(Stored data entries)
■ ■ ■ ■

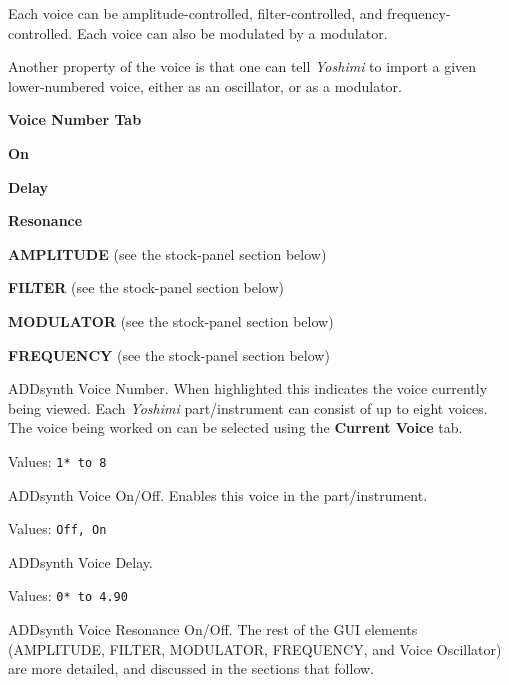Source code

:    Each voice can be amplitude-controlled, filter-controlled, and
   frequency-controlled.  Each voice can also be modulated by a
   modulator.

%
  Another property of the voice is that one can tell \textsl{Yoshimi} to import
  a given lower-numbered voice, either as an oscillator, or as a modulator.


   \begin{enumber}
      \item \textbf{Voice Number Tab}
      \item \textbf{On}
      \item \textbf{Delay}
      \item \textbf{Resonance}
      \item \textbf{AMPLITUDE} (see the stock-panel section below)
      \item \textbf{FILTER} (see the stock-panel section below)
      \item \textbf{MODULATOR} (see the stock-panel section below)
      \item \textbf{FREQUENCY} (see the stock-panel section below)
   \end{enumber}

   \setcounter{ItemCounter}{0}      %

   ADDsynth Voice Number.
   When highlighted this indicates the voice currently being viewed.  Each
   \textsl{Yoshimi} part/instrument can consist of up to eight voices. The
   voice being worked on can be selected using the \textbf{Current Voice} tab.

   Values: \texttt{1* to 8}

   ADDsynth Voice On/Off.
   Enables this voice in the part/instrument.

   Values: \texttt{Off, On}

   ADDsynth Voice Delay.

   Values: \texttt{0* to 4.90}

   ADDsynth Voice Resonance On/Off.
   The rest of the GUI elements
   (AMPLITUDE, FILTER, MODULATOR, FREQUENCY, and Voice Oscillator)
   are more detailed, and discussed in the sections that follow.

■ ■ ■ ■

**WHAT THE TASK REQUIRES**
Give a count of the lines above that include the word "instrument", and add nothing to it.

**ANSWER BELOW**
2